Late into a subfreezing night at Arrowhead Stadium — and after 60 minutes of play in the 2019 AFC Championship — Tom Brady led the Patriots on a 13-play, 75-yard drive capped off by Rex Burkhead's 2-yard touchdown run, giving the team a 37-31 OT victory against the Chiefs and earning them a trip to the Super Bowl.

And the moment Burkhead crossed the goal line, oddsmakers from around the world wasted no time posting the betting lines and odds for the Super Bowl LIII matchup. The Rams — who had won earlier against the Saints in the NFC Championship — opened as a consensus 1-point favorite at online sportsbooks.

However, before the clock struck midnight, the point spread had swung the other way and now listed the Patriots as 2-point favorites to win the NFL title.

By the time the sun came up the following morning, oddsmakers had moved the line even further in favor of the Patriots. Every notable football sports betting site now had Brady’s bunch listed as either 2.5-point or 3-point favorites before Super Bowl Sunday arrived.

But how and why did this happen?

Money On Both Sides

When NFL oddsmakers post a betting line — whether it be a point spread, money line, totals, prop bet, futures, etc. — the “public,” or everyone eligible to bet on the line, begin to place money on the side of the line that they believe will pay out.

Their job is to not only set the initial betting lines but also move them afterward based on how the public is wagering.

Since vigorish or “juice” — a small tax for letting you place a bet with a sportsbook — is found on every set of odds and is how any sportsbook makes a profit, in a perfect world, oddsmaker would love to see both sides of a betting line receive an equal amount of action from the public. Then they could pack it up and leave since their job would be done for that week’s slate of NFL games.

However, the public rarely — if ever — is 50/50 on any given line because one team is typically perceived as the favorite and the other as the underdog before kickoff, oddsmakers need to call an audible.

Shifting The Odds In Their Favor

Let’s use the previously mentioned Super Bowl LIII for our example, where the oddsmakers opened the Rams as a 1-point favorite against the Patriots.

After the line came out, oddsmakers were forced to push the spread to the Patriots favor since most of the public money coming in was on Brady and Belichick, who was attempting to win a sixth Super Bowl title since the turn of the century.

If they hadn’t changed the opening point spread, then more and more money would likely have continued to come in on the Patriots.

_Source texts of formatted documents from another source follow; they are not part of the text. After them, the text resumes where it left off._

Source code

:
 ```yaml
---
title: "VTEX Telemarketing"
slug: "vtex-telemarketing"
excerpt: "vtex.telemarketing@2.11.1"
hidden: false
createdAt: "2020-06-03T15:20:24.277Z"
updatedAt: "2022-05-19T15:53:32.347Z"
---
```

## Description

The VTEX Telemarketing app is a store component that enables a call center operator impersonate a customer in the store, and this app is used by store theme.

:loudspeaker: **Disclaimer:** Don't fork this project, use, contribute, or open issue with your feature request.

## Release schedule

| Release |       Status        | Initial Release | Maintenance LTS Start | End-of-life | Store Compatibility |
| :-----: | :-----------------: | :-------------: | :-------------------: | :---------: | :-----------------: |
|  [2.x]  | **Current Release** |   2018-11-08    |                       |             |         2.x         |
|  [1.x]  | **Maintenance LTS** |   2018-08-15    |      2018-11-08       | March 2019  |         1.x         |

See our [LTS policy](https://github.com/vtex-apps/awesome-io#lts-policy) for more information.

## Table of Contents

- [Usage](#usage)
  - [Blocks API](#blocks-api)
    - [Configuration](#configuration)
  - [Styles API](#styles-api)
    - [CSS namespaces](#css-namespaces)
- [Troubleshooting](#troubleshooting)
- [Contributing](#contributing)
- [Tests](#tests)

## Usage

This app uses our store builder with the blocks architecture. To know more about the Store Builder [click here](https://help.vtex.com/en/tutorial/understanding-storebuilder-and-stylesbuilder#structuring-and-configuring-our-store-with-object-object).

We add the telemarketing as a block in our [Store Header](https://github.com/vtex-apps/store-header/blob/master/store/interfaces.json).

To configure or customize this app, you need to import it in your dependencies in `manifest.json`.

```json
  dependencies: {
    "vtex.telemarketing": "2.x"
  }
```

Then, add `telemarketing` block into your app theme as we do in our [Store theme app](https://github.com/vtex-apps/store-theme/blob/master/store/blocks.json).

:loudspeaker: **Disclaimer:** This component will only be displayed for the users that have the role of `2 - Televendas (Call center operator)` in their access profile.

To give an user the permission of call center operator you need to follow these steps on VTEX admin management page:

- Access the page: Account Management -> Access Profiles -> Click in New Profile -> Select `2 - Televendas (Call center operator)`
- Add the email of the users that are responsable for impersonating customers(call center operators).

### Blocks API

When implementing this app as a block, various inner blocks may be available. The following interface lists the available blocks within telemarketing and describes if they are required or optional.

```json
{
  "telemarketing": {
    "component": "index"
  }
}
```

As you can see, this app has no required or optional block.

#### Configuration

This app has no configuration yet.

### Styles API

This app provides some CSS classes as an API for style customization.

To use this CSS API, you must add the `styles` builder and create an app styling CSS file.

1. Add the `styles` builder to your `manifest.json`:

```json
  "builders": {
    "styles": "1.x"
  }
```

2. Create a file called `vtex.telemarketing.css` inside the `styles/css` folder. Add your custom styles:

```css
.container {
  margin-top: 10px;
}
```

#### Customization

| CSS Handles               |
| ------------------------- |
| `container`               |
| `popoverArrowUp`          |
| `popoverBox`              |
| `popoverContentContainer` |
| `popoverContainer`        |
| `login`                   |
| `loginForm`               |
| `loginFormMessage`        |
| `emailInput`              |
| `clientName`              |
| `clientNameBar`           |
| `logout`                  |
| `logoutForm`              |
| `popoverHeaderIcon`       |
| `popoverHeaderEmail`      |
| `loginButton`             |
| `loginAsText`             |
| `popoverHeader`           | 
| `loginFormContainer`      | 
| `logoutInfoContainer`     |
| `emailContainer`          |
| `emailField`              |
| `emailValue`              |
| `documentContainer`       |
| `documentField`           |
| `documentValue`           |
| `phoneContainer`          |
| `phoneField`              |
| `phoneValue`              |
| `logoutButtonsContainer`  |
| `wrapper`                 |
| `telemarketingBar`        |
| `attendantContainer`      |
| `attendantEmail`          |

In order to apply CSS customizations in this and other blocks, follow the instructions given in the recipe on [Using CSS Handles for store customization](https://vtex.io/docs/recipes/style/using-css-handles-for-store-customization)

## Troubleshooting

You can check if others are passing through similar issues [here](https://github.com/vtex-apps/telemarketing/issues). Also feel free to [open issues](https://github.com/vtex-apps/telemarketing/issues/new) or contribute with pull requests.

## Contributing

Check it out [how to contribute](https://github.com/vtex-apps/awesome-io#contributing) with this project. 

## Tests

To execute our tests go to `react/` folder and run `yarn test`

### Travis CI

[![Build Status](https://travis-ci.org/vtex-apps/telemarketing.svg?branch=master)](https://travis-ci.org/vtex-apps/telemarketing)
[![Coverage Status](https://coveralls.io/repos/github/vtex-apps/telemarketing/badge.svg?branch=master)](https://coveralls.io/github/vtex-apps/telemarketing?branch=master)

Again, USA sportsbooks don’t want a lopsided amount of action since it means they will lose money if the public is right.

Oddsmakers Can Be Wrong

On January 24, just four days after the opening point spread was posted, Las Vegas sportsbooks reported to Business Insider that 80% of all the bets they had accepted were on the Patriots, who were attempting to win a sixth Super Bowl title for Belichick and Brady.

We can see that when 80% of the public bet money on the Patriots, it caused a swing of 3.5 or 4 points depending on the sportsbook since the opening underdogs entered the game as a near consensus 2.5-point favorite.

From an oddsmakers’ perceptive, having 80% of the public money on the Patriots wasn’t such a bad thing since their computer algorithms predicted that the Rams were going to win by 1 or more points on a neutral field.

Everyone Is Right In Hindsight

To be fair to the oddsmakers, the Rams had a much more impressive resume coming into Super Bowl Sunday when looking at only the 2018 season. The team finished with a 13-3 overall record in the regular season and had just beaten the Saints, who were the Super Bowl favorites among the four teams playing in the conference championship round, on the road in the Superdome.

The Patriots on the other hand seemed to limp into the playoffs after having a bit of an up and down season, one where people coincidently forget that they got thrashed by non-playoff teams like the Lions and the Titans, but ultimately finished with an 11-5 overall record.

After beating MVP Patrick Mahomes and the Chiefs in Arrowhead, oddsmakers were obviously a bit wary since by making the Rams a 1-point favorite, they were betting against Belichick and Brady, the greatest head coach and quarterback ever that had won five Super Bowls and was making their 9th appearance in the big game — both are records.

But despite the influx of cash on the Pats, the Rams appeared to be an excellent value to the oddsmakers since their 1-point favorite just needed to cover the 2.5-point spread, and then the sportsbooks would win big. If the Patriots won by 3 or more, then the sportsbooks would lose big.

Even A Blind Gut Wins Once In A While

As we all now know, the Patriots defeated the Rams in Super Bowl LIII by a score of 13-3 in the lowest scoring title game since the AFL-NFL merger and covered the 2.5-point spread set by the oddsmakers.

Anywhere from 75% to 80% of the public won their bets on the two-decade-long dynasty from New England, and NFL sportsbooks around the world lost millions of dollars on the point spread even after shifting the odds. Fading the public wouldn’t have worked in this scenario, and the oddsmakers’ algorithms ended up being wrong even though the value was on the Rams.

But if you ask any of them whether they would access value differently with what they know now, and the answer would likely be a resounding “no” since oddsmakers make a living out of beating the public on a regular basis, and one lost battle is hardly the end of the NFL betting war.

That’s the thing about value: it’s how you perceive it. After all, one person’s trash is another person’s treasure. After watching Brady and Belichick win five Super Bowls in eight attempts, the public saw value on the Patriots with the Rams as a 1-point favorite and bet against the algorithm’s perceived value.

In the end, there is not any one factor that can lead to movement with NFL betting lines and odds since anything remotely related to the game of football can affect how the oddsmakers and the public perceive a particular matchup, and in turn, swing the spread one way or the other.